Microplastics Pollutions Found On Mount Everest: Study
Image Credit: The Source Magazine

Among the reasons, scientists mentioned the higher amount of microplastic fibres could be due to the synthetic clothes and equipment used by mountaineers during trekking. Synthetic fibres are estimated to shed 400 microplastic fibres for every gram of synthetic clothing every 20 minutes.
Nepal has banned the use of single-use plastics in the region surrounding Everest, however, materials like polyester, acrylic, nylon, and polypropylene that constitute microplastics pollution continue to accumulate surrounding the world’s highest mountain. It’s also possible winds carry additional microplastics to the mountain, Paul Mayewski, leader of the expedition, said in a statement.

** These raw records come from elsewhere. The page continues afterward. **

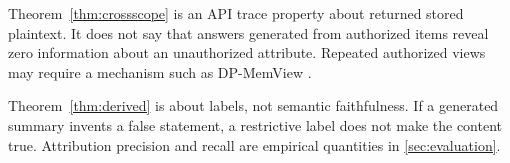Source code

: \begin{remark}
Theorem~\ref{thm:crossscope} is an API trace property about returned stored plaintext. It does not say that answers generated from authorized items reveal zero information about an unauthorized attribute. Repeated authorized views may require a mechanism such as DP-MemView \citep{kim2026dpmemview}.
\end{remark}

\begin{remark}
Theorem~\ref{thm:derived} is about labels, not semantic faithfulness. If a generated summary invents a false statement, a restrictive label does not make the content true. Attribution precision and recall are empirical quantities in \cref{sec:evaluation}.
\end{remark}


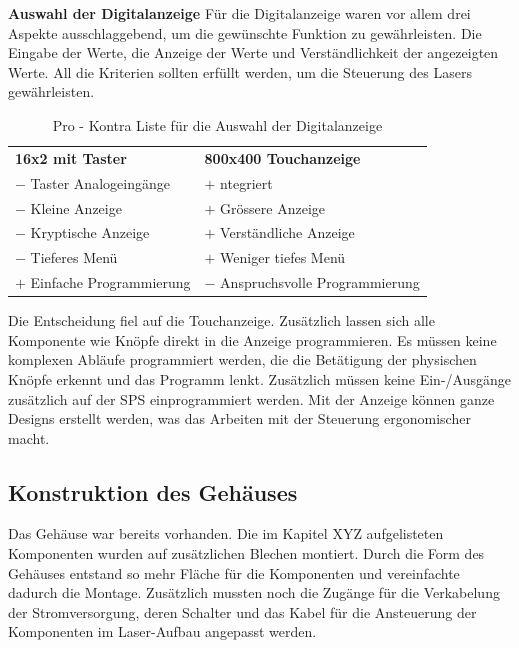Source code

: \textbf{Auswahl der Digitalanzeige}
Für die Digitalanzeige waren vor allem drei Aspekte ausschlaggebend, um die gewünschte Funktion zu gewährleisten. Die Eingabe der Werte, die Anzeige der Werte und Verständlichkeit der angezeigten Werte. All die Kriterien sollten erfüllt werden, um die Steuerung des Lasers gewährleisten.

\begin{table}[H]
    \centering
    \begin{tabular}{l|l}
        \textbf{16x2 mit Taster}&       \textbf{800x400 Touchanzeige}\\
        $-$ Taster Analogeingänge&      $+$ ntegriert\\
        $-$ Kleine Anzeige&             $+$ Grössere Anzeige\\
        $-$ Kryptische Anzeige&         $+$ Verständliche Anzeige\\
        $-$ Tieferes Menü&              $+$ Weniger tiefes Menü\\
        $+$ Einfache Programmierung&    $-$ Anspruchsvolle Programmierung\\
    \end{tabular}
    \caption{Pro - Kontra Liste für die Auswahl der Digitalanzeige}
    \label{tab:choice_display}
\end{table}

Die Entscheidung fiel auf die Touchanzeige. Zusätzlich lassen sich alle Komponente wie Knöpfe direkt in die Anzeige programmieren. Es müssen keine komplexen Abläufe programmiert werden, die die Betätigung der physischen Knöpfe erkennt und das Programm lenkt. Zusätzlich müssen keine Ein-/Ausgänge zusätzlich auf der SPS einprogrammiert werden. Mit der Anzeige können ganze Designs erstellt werden, was das Arbeiten mit der Steuerung ergonomischer macht.  

\subsection{Konstruktion des Gehäuses}
Das Gehäuse war bereits vorhanden. Die im Kapitel XYZ aufgelisteten Komponenten wurden auf zusätzlichen Blechen montiert. Durch die Form des Gehäuses entstand so mehr Fläche für die Komponenten und vereinfachte dadurch die Montage. Zusätzlich mussten noch die Zugänge für die Verkabelung der Stromversorgung, deren Schalter und das Kabel für die Ansteuerung der Komponenten im Laser-Aufbau angepasst werden.

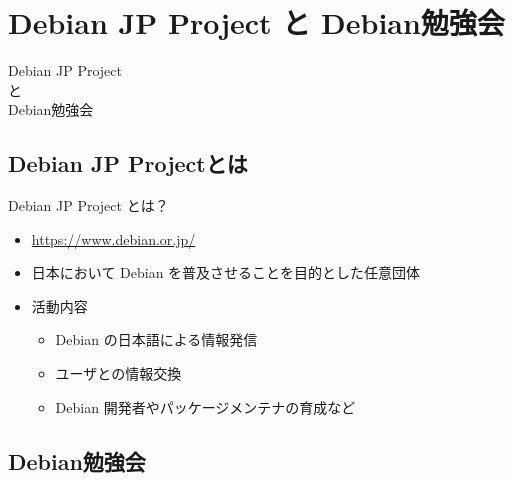 

\section{Debian JP Project と Debian勉強会}


\begin{frame}
  \begin{center}\Huge{Debian JP Project\\と\\Debian勉強会}\end{center}
\end{frame}

\subsection{Debian JP Projectとは}
  
\begin{frame}{Debian JP Project とは？}

\begin{itemize}
  \item \url{https://www.debian.or.jp/}
  \item 日本において Debian を普及させることを目的とした任意団体
  \item 活動内容
  \begin{itemize}
    \item Debian の日本語による情報発信
    \item ユーザとの情報交換
    \item Debian 開発者やパッケージメンテナの育成など
  \end{itemize}
\end{itemize}

\end{frame}


\subsection{Debian勉強会}


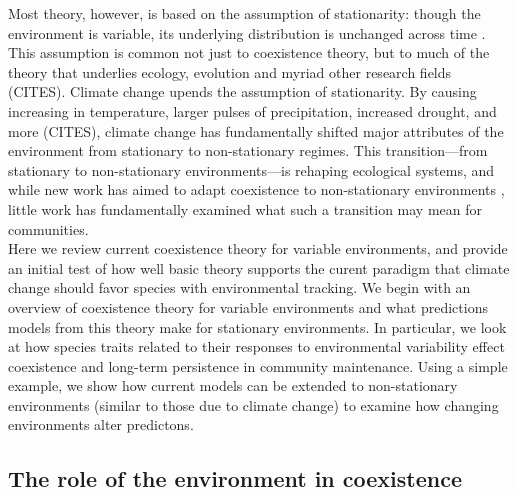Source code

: \documentclass[11pt,letterpaper]{article}
\begin{document}
 Most theory, however, is based on the assumption of stationarity: though the environment is variable, its underlying distribution is unchanged across time \citep{barabas2018}. This assumption is common not just to coexistence theory, but to much of the theory that underlies ecology, evolution and myriad other research fields (CITES). Climate change upends the assumption of stationarity. By causing increasing in temperature, larger pulses of precipitation, increased drought, and more (CITES), climate change has fundamentally shifted major attributes of the environment from stationary to non-stationary regimes. This transition---from stationary to non-stationary environments---is rehaping ecological systems, and while new work has aimed to adapt coexistence to non-stationary environments \citep{chessonnonstat}, little work has fundamentally examined what such a transition may mean for communities. \\

Here we review current coexistence theory for variable environments, and provide an initial test of how well basic theory supports the curent paradigm that climate change should favor species with environmental tracking. We begin with an overview of coexistence theory for variable environments and what predictions models from this theory make for stationary environments. In particular, we look at how species traits related to their responses to environmental variability effect coexistence and long-term persistence in community maintenance. Using a simple example, we show how current models can be extended to non-stationary environments (similar to those due to climate change) to examine how changing environments alter predictons.


\subsection{The role of the environment in coexistence}
\end{document}
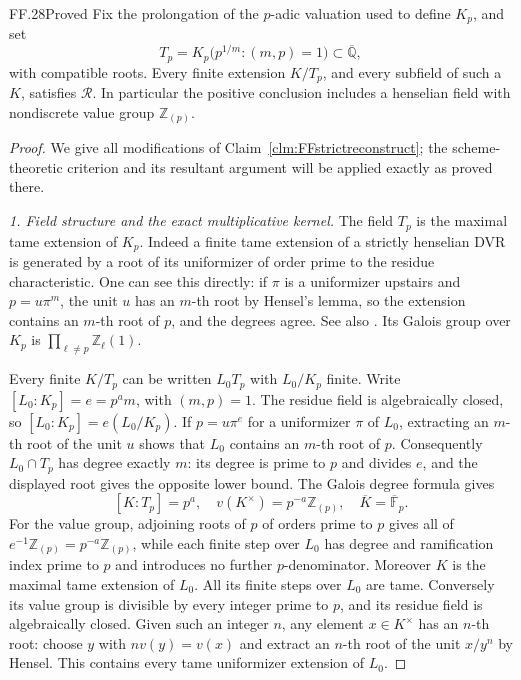 \begin{claim}{FF.28}{Proved}\label{clm:FFtamereconstruct}
Fix the prolongation of the \(p\)-adic valuation used
to define \(K_p\), and set
\[
 T_p=K_p\bigl(p^{1/m}:(m,p)=1\bigr)
        \subset\overline{\mathbb Q},                    \tag{FF.28.1}
\]
with compatible roots. Every finite extension \(K/T_p\),
and every subfield of such a \(K\), satisfies
\(\mathcal R\). In particular the positive conclusion
includes a henselian field with nondiscrete value group
\(\mathbb Z_{(p)}\).
\end{claim}
\begin{proof}
We give all modifications of Claim~\ref{clm:FFstrictreconstruct};
the scheme-theoretic criterion and its resultant argument
will be applied exactly as proved there.

\emph{1. Field structure and the exact multiplicative kernel.}
The field \(T_p\) is the maximal tame extension of
\(K_p\). Indeed a finite tame extension of a strictly
henselian DVR is generated by a root of its uniformizer
of order prime to the residue characteristic. One can
see this directly: if \(\pi\) is a uniformizer upstairs
and \(p=u\pi^m\), the unit \(u\) has an \(m\)-th
root by Hensel's lemma, so the extension contains an
\(m\)-th root of \(p\), and the degrees agree.
See also \citep[Lemmas~15.116.2 and 15.116.7, Tags
09EV and 0EXW]{FF_StacksRamification}.
Its Galois group over \(K_p\) is
\(\prod_{\ell\ne p}\mathbb Z_\ell(1)\).

Every finite \(K/T_p\) can be written \(L_0T_p\)
with \(L_0/K_p\) finite. Write
\([L_0:K_p]=e=p^a m\), with \((m,p)=1\).
The residue field is algebraically closed, so
\([L_0:K_p]=e(L_0/K_p)\). If
\(p=u\pi^e\) for a uniformizer \(\pi\) of \(L_0\),
extracting an \(m\)-th root of the unit \(u\)
shows that \(L_0\) contains an \(m\)-th root of
\(p\). Consequently \(L_0\cap T_p\) has degree
exactly \(m\): its degree is prime to \(p\) and
divides \(e\), and the displayed root gives the
opposite lower bound. The Galois degree formula gives
\[
 [K:T_p]=p^a,
 \quad v(K^\times)=p^{-a}\mathbb Z_{(p)},
 \quad\overline K=\overline{\mathbb F}_p.              \tag{FF.28.2}
\]
For the value group, adjoining roots of \(p\) of
orders prime to \(p\) gives all of
\(e^{-1}\mathbb Z_{(p)}=p^{-a}\mathbb Z_{(p)}\),
while each finite step over \(L_0\) has degree and
ramification index prime to \(p\) and introduces
no further \(p\)-denominator.
Moreover \(K\) is the maximal tame extension of
\(L_0\). All its finite steps over \(L_0\) are tame.
Conversely its value group is divisible by every
integer prime to \(p\), and its residue field is
algebraically closed. Given such an integer \(n\),
any element \(x\in K^\times\) has an \(n\)-th root:
choose \(y\) with \(nv(y)=v(x)\) and extract an
\(n\)-th root of the unit \(x/y^n\) by Hensel.
This contains every tame uniformizer extension of
\(L_0\).


\end{proof}
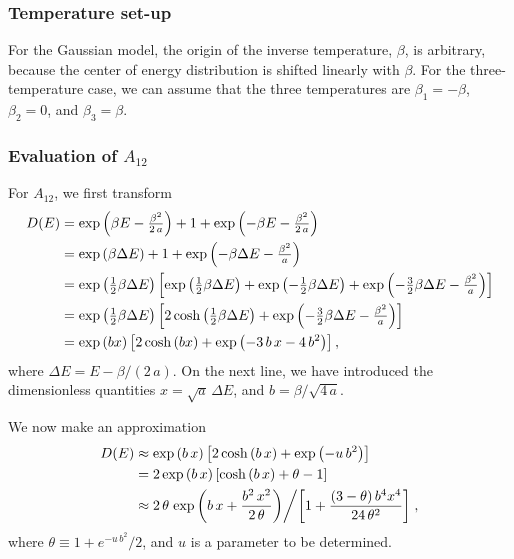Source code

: \documentclass[aip,jcp,preprint,notitlepage, superscriptaddress]{revtex4-1}
\begin{document}
\subsubsection{Temperature set-up}



For the Gaussian model,
the origin of the inverse temperature, $\beta$,
is arbitrary,
because the center of
energy distribution is shifted linearly with $\beta$.
%
For the three-temperature case,
we can assume that the three temperatures are
$\beta_1 = -\beta$,
$\beta_2 = 0$,
and
$\beta_3 = \beta$.



\subsubsection{Evaluation of $A_{12}$}



For $A_{12}$,
we first transform
\begin{align}
D(E)
&=
\exp\left(
  \beta E - \tfrac{ \beta^2 }{ 2 \, a }
\right)
+
1
+
\exp\left(
  -\beta E - \tfrac{ \beta^2 }{ 2 \, a }
\right)
\notag \\
&=
\exp\left(
  \beta \Delta E
\right)
+
1
+
\exp\left(
  -\beta \Delta E - \tfrac{ \beta^2 }{ a }
\right)
\notag \\
&=
\exp\left(
  \tfrac 1 2 \beta \Delta E
\right)
\left[
\exp\left(
  \tfrac 1 2 \beta \Delta E
\right)
+
\exp\left(
  -\tfrac 1 2 \beta \Delta E
\right)
+
\exp\left(
  -\tfrac 3 2 \beta \Delta E
  - \tfrac{ \beta^2 }{ a }
\right)
\right]
\notag \\
&=
\exp\left(
  \tfrac 1 2 \beta \Delta E
\right)
\left[
2 \cosh\left(
  \tfrac 1 2 \beta \Delta E
\right)
+
\exp\left(
  -\tfrac 3 2 \beta \Delta E
  - \tfrac{ \beta^2 }{ a }
\right)
\right]
\notag \\
&=
\exp\left(
  b x
\right)
\left[
2 \cosh\left(
  b x
\right)
+
\exp\left(
  -3 \, b \, x
  -4 \, b^2
\right)
\right],
\label{eq:DE_threeT_exact}
\end{align}
%
where $\Delta E = E - \beta/(2 \, a)$.
%
On the next line,
we have introduced
the dimensionless quantities
$x = \sqrt{a} \, \Delta E$,
and
$b = \beta / \sqrt{4 \, a}$.


We now make an approximation
\begin{align}
D(E)
&\approx
\exp\left(
  b \, x
\right)
\left[
2 \cosh\left(
  b \, x
\right)
+
\exp\left(
  - u \, b^2
\right)
\right]
\label{eq:DE_threeT_approx1}
\\
&=
2 \exp\left(
  b \, x
\right)
\left[
\cosh\left(
  b \, x
\right)
+
\theta - 1
\right]
\notag \\
&\approx
2 \, \theta
\left.
  \exp\left(
    b \, x
    +
    \frac{ b^2 \, x^2 }
    {2 \, \theta}
  \right)
\middle/
\left[
  1
  +
  \frac{ (3 - \theta) \, b^4 x^4 }
  { 24 \, \theta^2 }
\right]
\right.
,
\label{eq:DE_threeT_approx}
\end{align}
%
where
$\theta \equiv 1 + e^{-u \, b^2}/2$,
%
and
$u$ is a parameter to be determined.
\end{document}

Imogen Napper, who studies marine litter at the University of Plymouth, added, “It surprised me to find microplastics in every single snow sample I analyzed. Mount Everest is somewhere I have always considered remote and pristine. To know we are polluting near the top of the tallest mountain is a real eye-opener.”

Microplastics Pollution
Image Credit: The Guardian

The foul act of littering which results in various kinds of pollution including plastic pollution on the Everest has been a concern raised for a long time now, the studies regarding the same are the first to mention the effects of microplastic pollution. These pollutant plastic fibres are too small to be collected and dumped.
Microplastics pollution is expanding as a serious threat even to the most remote places of the planet such as drilled ice cores in the Arctic and the deepest point in the ocean, the Mariana Trench in the Pacific Ocean, as well as in the respiratory and digestive tract of deep-sea creatures.

Victor Vescovo, an explorer who undertook the deepest dive ever made by a human inside a submarine to the trench, said in an interview that “It was very disappointing to see obvious human contamination of the deepest point in the ocean.” Scientists have warned about the plastic pollution exceeding too deep in the oceans causing aquatic creatures to choke. Microplastics are found in the guts of deep-dwelling ocean mammals such as Whales.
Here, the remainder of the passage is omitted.